Francisco Azevedo contou a história de quando pegou um autógrafo de João Cabral de Melo Neto. Este, ao invés de escrever seu nome artístico, dedicou o livro utilizando o nome completo de Azevedo (José e mais quatro nomes que não dei conta de anotar), o que não lhe agradou muito. Tempos depois, João Cabral (já morto) visitou-lhe num sonho, explicando a razão de ter procedido: “a Francisco (o escritor) dei liberdade; a José (desconhecido, homem comum) eu dei evidência”. Poesia pura, mais legal que os saraus constrangedores que vemos por aí. Maitê invejou-o e não negou.

Azevedo também dedicou parte de seus (poucos) momentos de fala para tratar de seu romance recém-lançado, Doce Gabito. Pareceu-me interessante a proposta do livro, com um quê de fantástico, a explorar personagens como Gabriela García Marquez e Gabriel García Márquez.

Mas o fato é que Maitê dominou a cena, falando longamente sem se preocupar com precisão terminológica, se expressando com as primeiras palavras que lhe vinham à cabeça. Tamanha espontaneidade e graça foram irresistíveis ao público, que ria e aplaudia constantemente. Algumas citações (que fui jogando no Twitter do Posfácio e no meu):

Eu ponho a bolsa no chão mesmo, que é daí que o dinheiro vem. Não acredito naquela superstição. Quem tá colocando sobre a mesa, tá ficando pobrinho. (apontando para a bolsa do seu lado na cadeira)
Comecei a escrever num tempo em que estava bem decepcionada como atriz. (…) Quando voltei a atuar, estava bem melhor. (sobre como a literatura teve uma ação mágica sobre ela)
A gente se gasta seduzindo os outros. É melhor ser o que se é! (sobre as velhas de sua peça nova)
Chuva, o aplauso do céu. Saravá! (quando começou a chover)
Como é que se fala “puta que o pariu”? (para o tradutor de libras, ao lado dela)
Uma atriz que ainda não tá feinha (tô chegando!), escrevendo; as pessoas ficam desconfiadas. (sobre a recepção inicial de seu trabalho como escritora e dramaturga)
Eu queria ser assistente social na África. (sobre o que gostaria de fazer mesmo)

O fascínio 3 foi tanto que tive de comprar o livro que ela propagandeava. Ele é bem chamativo (e bonito, por que não?) aos olhos e prometia ser interessante. Pena que seja uma imensa bobagem; se não fosse, até resenharia por aqui. Li no voo de volta a Curitiba 4 e nem os bons nomes de alguns dos escritores da coletânea – Tatiana Salem Levy, 5 Mário Prata 6 – salvam o volume. Pelo menos, promete vender bastante: cada um dos participantes do livro deve ter montes de amigos para comprá-lo. Uma boa estratégia de marketing.

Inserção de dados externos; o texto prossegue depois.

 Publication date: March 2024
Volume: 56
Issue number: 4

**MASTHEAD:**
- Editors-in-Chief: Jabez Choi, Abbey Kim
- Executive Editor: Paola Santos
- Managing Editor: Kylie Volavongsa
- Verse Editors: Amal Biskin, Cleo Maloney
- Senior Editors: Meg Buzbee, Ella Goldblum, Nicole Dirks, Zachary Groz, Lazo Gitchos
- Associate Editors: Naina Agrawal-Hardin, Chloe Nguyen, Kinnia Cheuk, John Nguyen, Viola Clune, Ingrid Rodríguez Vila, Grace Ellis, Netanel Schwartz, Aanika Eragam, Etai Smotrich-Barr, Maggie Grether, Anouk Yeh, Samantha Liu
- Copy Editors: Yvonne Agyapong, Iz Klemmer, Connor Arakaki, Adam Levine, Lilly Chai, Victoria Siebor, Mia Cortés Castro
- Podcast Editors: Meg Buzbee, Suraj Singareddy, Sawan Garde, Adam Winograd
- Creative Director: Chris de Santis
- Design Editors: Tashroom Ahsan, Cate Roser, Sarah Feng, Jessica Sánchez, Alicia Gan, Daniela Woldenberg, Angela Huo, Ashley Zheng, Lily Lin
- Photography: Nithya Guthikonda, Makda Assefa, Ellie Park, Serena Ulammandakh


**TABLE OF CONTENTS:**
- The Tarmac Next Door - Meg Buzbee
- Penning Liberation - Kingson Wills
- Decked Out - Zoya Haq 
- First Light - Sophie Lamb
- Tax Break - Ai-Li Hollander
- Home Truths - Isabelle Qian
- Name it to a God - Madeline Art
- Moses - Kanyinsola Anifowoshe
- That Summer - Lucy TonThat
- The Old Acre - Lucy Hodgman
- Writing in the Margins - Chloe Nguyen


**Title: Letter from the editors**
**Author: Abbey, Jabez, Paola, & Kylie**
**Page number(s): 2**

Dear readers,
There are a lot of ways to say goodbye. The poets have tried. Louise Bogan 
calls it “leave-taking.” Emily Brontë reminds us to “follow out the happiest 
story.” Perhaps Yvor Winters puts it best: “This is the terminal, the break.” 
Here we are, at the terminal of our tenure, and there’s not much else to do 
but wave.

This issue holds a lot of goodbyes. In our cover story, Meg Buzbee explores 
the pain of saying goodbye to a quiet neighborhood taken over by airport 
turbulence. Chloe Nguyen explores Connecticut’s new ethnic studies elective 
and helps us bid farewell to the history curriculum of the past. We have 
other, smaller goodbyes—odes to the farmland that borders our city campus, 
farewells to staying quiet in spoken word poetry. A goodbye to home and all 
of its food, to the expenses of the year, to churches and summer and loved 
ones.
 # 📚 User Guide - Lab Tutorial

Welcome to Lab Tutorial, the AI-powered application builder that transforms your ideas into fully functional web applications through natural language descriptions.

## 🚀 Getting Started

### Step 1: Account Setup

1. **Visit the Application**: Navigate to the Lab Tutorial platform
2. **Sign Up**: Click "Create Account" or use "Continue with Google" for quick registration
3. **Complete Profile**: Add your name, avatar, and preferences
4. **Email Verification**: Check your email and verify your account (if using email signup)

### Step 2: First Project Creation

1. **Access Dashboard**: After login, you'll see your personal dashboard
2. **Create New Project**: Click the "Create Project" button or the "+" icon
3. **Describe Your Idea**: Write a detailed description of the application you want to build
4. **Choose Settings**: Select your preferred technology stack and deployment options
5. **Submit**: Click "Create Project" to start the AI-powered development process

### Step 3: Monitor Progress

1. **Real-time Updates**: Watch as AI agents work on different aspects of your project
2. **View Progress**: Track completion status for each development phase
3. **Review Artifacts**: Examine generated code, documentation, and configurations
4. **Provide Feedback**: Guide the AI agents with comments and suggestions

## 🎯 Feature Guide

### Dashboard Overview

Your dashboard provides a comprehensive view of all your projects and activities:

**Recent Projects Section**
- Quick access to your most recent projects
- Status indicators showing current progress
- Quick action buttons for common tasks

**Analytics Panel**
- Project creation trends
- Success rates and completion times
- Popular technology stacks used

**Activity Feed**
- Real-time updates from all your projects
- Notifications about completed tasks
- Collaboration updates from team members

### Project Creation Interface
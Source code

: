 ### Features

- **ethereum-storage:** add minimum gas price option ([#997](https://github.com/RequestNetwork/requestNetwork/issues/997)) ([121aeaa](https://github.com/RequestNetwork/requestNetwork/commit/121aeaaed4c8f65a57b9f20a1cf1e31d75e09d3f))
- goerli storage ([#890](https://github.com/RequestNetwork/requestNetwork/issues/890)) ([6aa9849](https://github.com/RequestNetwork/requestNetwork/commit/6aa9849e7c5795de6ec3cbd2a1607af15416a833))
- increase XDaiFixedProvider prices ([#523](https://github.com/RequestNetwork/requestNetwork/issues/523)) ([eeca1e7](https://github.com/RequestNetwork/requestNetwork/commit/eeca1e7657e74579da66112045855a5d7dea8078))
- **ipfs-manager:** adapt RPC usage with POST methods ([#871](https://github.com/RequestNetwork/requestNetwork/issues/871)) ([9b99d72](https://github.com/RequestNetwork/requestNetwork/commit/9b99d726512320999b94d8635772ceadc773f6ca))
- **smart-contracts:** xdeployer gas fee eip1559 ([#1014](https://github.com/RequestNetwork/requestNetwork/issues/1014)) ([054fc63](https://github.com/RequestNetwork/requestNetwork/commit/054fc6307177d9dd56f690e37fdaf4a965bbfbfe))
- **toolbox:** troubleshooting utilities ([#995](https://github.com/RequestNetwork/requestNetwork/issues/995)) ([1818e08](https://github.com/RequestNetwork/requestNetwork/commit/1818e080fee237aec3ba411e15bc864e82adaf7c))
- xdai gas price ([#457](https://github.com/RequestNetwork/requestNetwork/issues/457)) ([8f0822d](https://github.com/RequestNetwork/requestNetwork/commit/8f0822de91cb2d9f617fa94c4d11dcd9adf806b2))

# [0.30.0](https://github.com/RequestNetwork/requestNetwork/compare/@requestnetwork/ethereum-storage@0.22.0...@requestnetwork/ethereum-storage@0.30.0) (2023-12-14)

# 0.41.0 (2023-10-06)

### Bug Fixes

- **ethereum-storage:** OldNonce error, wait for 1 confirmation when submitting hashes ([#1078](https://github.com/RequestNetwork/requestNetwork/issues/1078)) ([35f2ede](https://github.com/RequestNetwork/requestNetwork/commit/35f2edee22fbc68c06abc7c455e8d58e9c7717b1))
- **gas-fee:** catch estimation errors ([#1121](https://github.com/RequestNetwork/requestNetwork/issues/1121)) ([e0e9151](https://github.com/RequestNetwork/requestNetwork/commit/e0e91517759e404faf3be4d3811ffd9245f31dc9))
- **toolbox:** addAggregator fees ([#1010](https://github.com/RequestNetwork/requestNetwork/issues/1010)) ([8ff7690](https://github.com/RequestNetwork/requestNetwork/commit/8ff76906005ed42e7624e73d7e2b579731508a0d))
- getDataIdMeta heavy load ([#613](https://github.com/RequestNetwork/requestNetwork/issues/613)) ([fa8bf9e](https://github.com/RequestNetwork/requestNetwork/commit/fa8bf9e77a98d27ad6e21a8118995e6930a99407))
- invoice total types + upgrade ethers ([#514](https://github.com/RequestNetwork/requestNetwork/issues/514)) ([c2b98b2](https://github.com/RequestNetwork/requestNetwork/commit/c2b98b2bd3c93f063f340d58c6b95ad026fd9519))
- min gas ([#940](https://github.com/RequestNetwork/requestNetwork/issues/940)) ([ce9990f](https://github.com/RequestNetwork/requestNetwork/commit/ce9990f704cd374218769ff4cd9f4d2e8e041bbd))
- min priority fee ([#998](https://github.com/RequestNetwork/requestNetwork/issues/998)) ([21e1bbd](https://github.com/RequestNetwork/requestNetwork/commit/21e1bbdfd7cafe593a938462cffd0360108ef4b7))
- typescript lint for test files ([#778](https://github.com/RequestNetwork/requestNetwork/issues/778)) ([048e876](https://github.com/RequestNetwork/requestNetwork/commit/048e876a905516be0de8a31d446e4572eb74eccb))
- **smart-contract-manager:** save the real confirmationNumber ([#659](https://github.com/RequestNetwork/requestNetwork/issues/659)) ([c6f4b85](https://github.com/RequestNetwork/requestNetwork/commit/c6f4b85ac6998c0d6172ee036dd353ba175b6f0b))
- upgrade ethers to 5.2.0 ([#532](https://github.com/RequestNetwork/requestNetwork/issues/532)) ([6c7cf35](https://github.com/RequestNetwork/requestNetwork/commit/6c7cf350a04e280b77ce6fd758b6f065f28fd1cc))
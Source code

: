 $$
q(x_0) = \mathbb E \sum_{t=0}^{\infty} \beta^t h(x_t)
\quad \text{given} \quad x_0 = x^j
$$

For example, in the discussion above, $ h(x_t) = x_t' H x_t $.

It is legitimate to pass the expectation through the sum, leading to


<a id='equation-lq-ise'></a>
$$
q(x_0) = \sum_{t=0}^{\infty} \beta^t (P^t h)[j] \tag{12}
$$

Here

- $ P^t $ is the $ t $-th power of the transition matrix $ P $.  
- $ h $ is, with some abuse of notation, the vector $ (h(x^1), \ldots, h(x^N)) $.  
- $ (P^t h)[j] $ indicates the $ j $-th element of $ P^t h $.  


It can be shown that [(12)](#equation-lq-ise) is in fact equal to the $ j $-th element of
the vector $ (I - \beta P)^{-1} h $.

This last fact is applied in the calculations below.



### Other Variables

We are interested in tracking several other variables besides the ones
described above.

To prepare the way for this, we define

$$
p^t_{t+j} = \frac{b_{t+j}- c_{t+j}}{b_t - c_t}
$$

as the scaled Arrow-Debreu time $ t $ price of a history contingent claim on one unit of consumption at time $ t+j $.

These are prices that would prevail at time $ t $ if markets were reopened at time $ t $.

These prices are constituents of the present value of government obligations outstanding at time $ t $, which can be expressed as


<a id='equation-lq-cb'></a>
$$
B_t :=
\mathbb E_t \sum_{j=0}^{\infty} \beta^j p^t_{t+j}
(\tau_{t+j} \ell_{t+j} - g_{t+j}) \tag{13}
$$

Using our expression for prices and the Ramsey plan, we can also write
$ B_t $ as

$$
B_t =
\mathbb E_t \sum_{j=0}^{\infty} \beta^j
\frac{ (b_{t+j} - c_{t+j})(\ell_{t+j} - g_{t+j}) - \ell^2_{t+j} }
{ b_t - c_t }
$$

O veredicto final só dou quando ler algum livro inteiramente escrito por ela. Como editora (ou organizadora, talvez), não rolou. Haja carisma para me fazer cogitar encarar outro desses.

  1. A Fliporto conta com uma programação paralela ao Congresso Literário com tantas opções que eu não daria conta de conferir sozinho
  2. Ou preparado demais, o que dá na mesma, pois que o centro das atenções geralmente não é ele.
  3. Pensei cá com os meus botões e acho que é essa a palavra certa mesmo
  4. Razão pela qual não consegui escrever anteriormente este post.
  5. A autora que saiu na Granta n.9 escreveu um chat com o Agualusa que é pura vergonha alheia
  6. Este apenas copiou um artigo da Wikipédia.